On ne voit toutefois pas les choses du même œil au MR… Le parti de la Première ministre Wilmès. Le président du parti libéral ne pense pas qu’il faut systématiser l’interdiction du versement des dividendes: ‘Cette mesure linéaire risque de faire pire que mieux pour certaines situations spécifiques’, affirme Georges-Louis Bouchez. ‘Les entreprises peuvent recourir à diverses mesures, telles que le chômage temporaire. Ce n’est pas parce qu’ils le font que nous devrions leur interdire de verser des dividendes’, explique-t-il, sur LN24 ce matin.

Son cheval de bataille: les petits actionnaires, tels que les communes et institutions publiques, qui comptent sur les dividendes pour compléter leurs revenus. Sans quoi leurs finances pourraient elles aussi être affectées et faire plonger un peu plus le déficit.

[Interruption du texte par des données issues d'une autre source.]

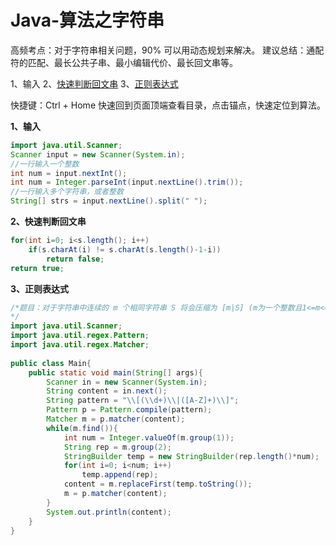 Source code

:

# Java-算法之字符串

高频考点：对于字符串相关问题，90% 可以用动态规划来解决。
建议总结：通配符的匹配、最长公共子串、最小编辑代价、最长回文串等。

1、输入
2、<a href="#快速判断回文串">快速判断回文串</a>
3、<a href="#正则表达式">正则表达式</a>

快捷键：Ctrl + Home 快速回到页面顶端查看目录，点击锚点，快速定位到算法。

**1、输入**
<a name="输入">
```java
import java.util.Scanner;
Scanner input = new Scanner(System.in);
//一行输入一个整数
int num = input.nextInt();
int num = Integer.parseInt(input.nextLine().trim());
//一行输入多个字符串，或者整数
String[] strs = input.nextLine().split(" ");
```


**2、快速判断回文串**
<a name="快速判断回文串" />
```java
for(int i=0; i<s.length(); i++)
	if(s.charAt(i) != s.charAt(s.length()-1-i))
		return false;
return true;
```

**3、正则表达式**
<a name="正则表达式" />

```java
/*题目：对于字符串中连续的 m 个相同字符串 S 将会压缩为 [m|S] (m为一个整数且1<=m<=100)，例如字符串ABCABCABC将会被压缩为[3|ABC]，你能帮助他进行解压缩么？ 
*/
import java.util.Scanner;
import java.util.regex.Pattern;
import java.util.regex.Matcher;
 
public class Main{
    public static void main(String[] args){
        Scanner in = new Scanner(System.in);
        String content = in.next();
        String pattern = "\\[(\\d+)\\|([A-Z]+)\\]";
        Pattern p = Pattern.compile(pattern);
        Matcher m = p.matcher(content);
        while(m.find()){
            int num = Integer.valueOf(m.group(1));
            String rep = m.group(2);
            StringBuilder temp = new StringBuilder(rep.length()*num);
            for(int i=0; i<num; i++)
                temp.append(rep);
            content = m.replaceFirst(temp.toString());
            m = p.matcher(content);
        }
        System.out.println(content);
    }
}
```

Il propose alors une alternative: une ‘cotisation de crise’ responsabilisante. ‘Si une entreprise fait appel au chômage économique et aux mécanismes de soutien de l’Etat et verse un dividende, elle devra payer une cotisation de crise pour financer les services publics’, explique-t-il, sans en préciser le montant.

Il voudrait également défiscaliser les heures supplémentaires dans les supermarchés. ‘Nous ne pouvons pas passer à la routine, nous demandons un effort collectif. Il y a beaucoup de caissiers qui vont travailler la peur au ventre. Il n’est certainement pas normal que les grands acteurs financiers s’en tirent à bon compte’.

Une fois de plus, le consensus est loin d’être atteint dans une Belgique d’autant plus divisée par la crise sanitaire. Il faudra s’armer de patience pour obtenir une réponse claire. La question est à l’examen au gouvernement wallon (qui soutient les entreprises) et devra être rapidement tranchée dans le cadre du groupe des dix partis ayant accordé les pouvoirs spéciaux au gouvernement Wilmès.